WBQO
- Darien, Georgia; United States;
- Frequency: 93.7 MHz
- Branding: 93.7 The Bridge

Programming
- Format: Adult album alternative

Ownership
- Owner: QBS Broadcasting, LLC

History
- First air date: 2015

Technical information
- Licensing authority: FCC
- Facility ID: 191581
- Class: C3
- ERP: 7,500 watts
- HAAT: 126.7 metres (416 ft)
- Transmitter coordinates: 31°11′39″N 81°29′30″W﻿ / ﻿31.19417°N 81.49167°W

Links
- Public license information: Public file; LMS;
- Webcast: Listen Live
- Website: 937thebridge.com

= WBQO =

WBQO (93.7 FM) is a radio station licensed to serve the community of Darien, Georgia. The station is owned by QBS Broadcasting, LLC, and airs an adult album alternative format.

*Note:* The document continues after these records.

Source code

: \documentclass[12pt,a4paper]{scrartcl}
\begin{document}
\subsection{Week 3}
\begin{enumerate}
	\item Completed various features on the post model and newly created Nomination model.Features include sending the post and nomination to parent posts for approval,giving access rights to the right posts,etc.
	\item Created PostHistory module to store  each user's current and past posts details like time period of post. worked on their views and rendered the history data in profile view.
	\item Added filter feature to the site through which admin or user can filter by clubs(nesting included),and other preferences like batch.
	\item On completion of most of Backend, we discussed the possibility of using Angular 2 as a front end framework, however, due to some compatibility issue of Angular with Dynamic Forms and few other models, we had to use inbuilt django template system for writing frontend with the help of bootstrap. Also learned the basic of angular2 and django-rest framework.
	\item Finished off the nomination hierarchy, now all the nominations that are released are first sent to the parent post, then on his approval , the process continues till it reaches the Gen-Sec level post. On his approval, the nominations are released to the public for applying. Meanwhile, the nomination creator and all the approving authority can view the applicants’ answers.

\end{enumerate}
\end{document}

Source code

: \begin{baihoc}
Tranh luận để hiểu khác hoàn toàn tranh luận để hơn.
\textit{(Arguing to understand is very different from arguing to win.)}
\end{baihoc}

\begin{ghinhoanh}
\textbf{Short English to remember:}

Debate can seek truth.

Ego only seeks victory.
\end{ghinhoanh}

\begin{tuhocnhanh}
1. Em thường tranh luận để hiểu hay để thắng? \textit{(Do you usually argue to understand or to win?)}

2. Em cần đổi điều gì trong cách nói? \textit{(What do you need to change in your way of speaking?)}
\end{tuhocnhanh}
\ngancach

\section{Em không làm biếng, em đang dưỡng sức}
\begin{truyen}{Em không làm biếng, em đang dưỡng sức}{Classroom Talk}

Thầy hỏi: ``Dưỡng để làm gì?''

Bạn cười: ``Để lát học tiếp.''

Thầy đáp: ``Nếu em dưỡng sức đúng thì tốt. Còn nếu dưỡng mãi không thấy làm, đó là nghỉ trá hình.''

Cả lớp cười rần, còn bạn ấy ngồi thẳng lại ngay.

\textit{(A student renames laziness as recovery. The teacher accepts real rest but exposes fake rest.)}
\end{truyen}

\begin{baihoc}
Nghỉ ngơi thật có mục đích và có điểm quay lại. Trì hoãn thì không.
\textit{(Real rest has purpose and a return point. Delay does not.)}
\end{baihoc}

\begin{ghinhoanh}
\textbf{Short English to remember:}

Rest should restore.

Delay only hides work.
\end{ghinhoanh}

The station was assigned the WBQO call letters by the Federal Communications Commission on June 8, 2015, serving St. Simons Island, Georgia.

WBQO was licensed to change its community of license from St. Simons Island to Darien effective December 21, 2022.

Previously carrying a news/talk format as "93.7 WBQO", the station flipped to its current adult album alternative format as "93.7 The Bridge" on April 3, 2023, launching with a self-described "5,000-something" song commercial free run; this was preceded by a stunt loop of "Puff the Magic Dragon".